Task material:
▼▼▼
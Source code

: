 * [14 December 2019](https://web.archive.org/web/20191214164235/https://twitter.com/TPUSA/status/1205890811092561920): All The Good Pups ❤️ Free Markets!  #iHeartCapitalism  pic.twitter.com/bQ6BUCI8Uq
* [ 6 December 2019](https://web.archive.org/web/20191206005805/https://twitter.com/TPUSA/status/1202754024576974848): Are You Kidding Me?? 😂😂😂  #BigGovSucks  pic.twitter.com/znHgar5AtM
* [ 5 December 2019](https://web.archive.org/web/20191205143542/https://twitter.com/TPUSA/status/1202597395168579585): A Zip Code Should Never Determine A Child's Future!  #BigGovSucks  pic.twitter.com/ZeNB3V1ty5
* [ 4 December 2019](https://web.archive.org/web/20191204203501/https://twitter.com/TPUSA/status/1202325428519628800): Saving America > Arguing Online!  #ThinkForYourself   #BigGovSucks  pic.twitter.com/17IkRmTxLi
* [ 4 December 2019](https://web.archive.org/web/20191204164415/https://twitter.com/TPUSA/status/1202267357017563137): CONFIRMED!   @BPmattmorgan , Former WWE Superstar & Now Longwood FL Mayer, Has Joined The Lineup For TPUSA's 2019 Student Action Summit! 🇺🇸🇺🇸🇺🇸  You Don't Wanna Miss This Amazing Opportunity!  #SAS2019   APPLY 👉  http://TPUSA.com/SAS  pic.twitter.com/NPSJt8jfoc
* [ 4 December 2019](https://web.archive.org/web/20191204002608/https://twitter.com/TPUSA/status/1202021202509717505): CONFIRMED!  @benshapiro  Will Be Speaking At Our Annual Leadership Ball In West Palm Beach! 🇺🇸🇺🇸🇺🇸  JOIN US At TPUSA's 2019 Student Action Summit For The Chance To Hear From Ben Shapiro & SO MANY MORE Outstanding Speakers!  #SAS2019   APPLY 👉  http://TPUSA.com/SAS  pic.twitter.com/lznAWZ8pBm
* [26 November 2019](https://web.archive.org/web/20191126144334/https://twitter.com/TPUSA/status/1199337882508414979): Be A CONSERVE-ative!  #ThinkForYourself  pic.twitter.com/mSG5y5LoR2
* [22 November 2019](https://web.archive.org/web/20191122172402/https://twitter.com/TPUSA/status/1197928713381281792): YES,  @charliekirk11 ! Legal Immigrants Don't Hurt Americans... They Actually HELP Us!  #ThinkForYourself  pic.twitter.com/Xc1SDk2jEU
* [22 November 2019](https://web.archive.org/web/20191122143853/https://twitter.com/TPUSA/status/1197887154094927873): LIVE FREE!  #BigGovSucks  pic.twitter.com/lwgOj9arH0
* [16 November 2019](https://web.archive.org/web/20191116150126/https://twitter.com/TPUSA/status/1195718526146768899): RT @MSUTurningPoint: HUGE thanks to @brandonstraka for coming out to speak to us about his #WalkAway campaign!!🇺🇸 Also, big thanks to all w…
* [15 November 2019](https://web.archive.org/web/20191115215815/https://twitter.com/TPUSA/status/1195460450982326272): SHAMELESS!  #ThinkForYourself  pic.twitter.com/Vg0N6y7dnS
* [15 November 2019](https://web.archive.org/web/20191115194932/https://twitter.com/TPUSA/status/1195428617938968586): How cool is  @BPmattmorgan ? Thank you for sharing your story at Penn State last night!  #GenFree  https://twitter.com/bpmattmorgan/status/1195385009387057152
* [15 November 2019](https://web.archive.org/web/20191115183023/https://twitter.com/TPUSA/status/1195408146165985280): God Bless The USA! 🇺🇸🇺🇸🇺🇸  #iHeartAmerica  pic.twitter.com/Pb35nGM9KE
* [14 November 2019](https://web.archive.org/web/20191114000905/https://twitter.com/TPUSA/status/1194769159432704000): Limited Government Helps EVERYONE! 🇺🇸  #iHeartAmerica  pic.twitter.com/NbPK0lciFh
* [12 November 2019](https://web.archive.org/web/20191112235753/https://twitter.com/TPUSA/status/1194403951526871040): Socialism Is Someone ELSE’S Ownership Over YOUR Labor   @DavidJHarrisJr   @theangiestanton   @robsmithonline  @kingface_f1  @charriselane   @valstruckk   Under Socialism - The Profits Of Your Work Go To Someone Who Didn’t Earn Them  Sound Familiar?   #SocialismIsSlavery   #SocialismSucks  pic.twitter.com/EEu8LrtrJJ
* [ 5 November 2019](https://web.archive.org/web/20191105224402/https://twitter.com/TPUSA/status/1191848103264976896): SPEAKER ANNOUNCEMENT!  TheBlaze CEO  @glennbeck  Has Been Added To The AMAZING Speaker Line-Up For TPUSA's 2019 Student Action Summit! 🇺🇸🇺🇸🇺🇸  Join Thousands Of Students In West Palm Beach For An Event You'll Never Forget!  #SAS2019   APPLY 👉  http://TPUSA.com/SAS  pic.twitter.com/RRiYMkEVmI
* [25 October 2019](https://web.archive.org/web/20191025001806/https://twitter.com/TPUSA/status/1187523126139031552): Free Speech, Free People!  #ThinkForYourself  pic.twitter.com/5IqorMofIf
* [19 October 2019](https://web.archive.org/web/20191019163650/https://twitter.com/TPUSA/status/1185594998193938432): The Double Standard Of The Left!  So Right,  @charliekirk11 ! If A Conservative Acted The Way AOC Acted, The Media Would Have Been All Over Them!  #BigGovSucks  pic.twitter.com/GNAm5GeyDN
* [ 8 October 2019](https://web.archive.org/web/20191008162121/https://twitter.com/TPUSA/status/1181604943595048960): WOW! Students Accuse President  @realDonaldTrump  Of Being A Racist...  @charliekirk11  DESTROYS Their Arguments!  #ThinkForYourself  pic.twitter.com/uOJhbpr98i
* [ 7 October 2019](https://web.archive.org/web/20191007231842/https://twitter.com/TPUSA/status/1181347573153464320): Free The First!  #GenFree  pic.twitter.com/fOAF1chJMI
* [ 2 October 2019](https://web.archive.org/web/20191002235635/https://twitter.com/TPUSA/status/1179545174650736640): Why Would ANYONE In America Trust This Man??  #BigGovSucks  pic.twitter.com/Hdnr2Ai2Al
▲▲▲
Problem requirements: Set down again, word for word, the stretch of records from the line with "[ 5 November" to the line with "Free Speech, Free", both of those lines included.

Answer to this task:
* [ 5 November 2019](https://web.archive.org/web/20191105224402/https://twitter.com/TPUSA/status/1191848103264976896): SPEAKER ANNOUNCEMENT!  TheBlaze CEO  @glennbeck  Has Been Added To The AMAZING Speaker Line-Up For TPUSA's 2019 Student Action Summit! 🇺🇸🇺🇸🇺🇸  Join Thousands Of Students In West Palm Beach For An Event You'll Never Forget!  #SAS2019   APPLY 👉  http://TPUSA.com/SAS  pic.twitter.com/RRiYMkEVmI
* [25 October 2019](https://web.archive.org/web/20191025001806/https://twitter.com/TPUSA/status/1187523126139031552): Free Speech, Free People!  #ThinkForYourself  pic.twitter.com/5IqorMofIf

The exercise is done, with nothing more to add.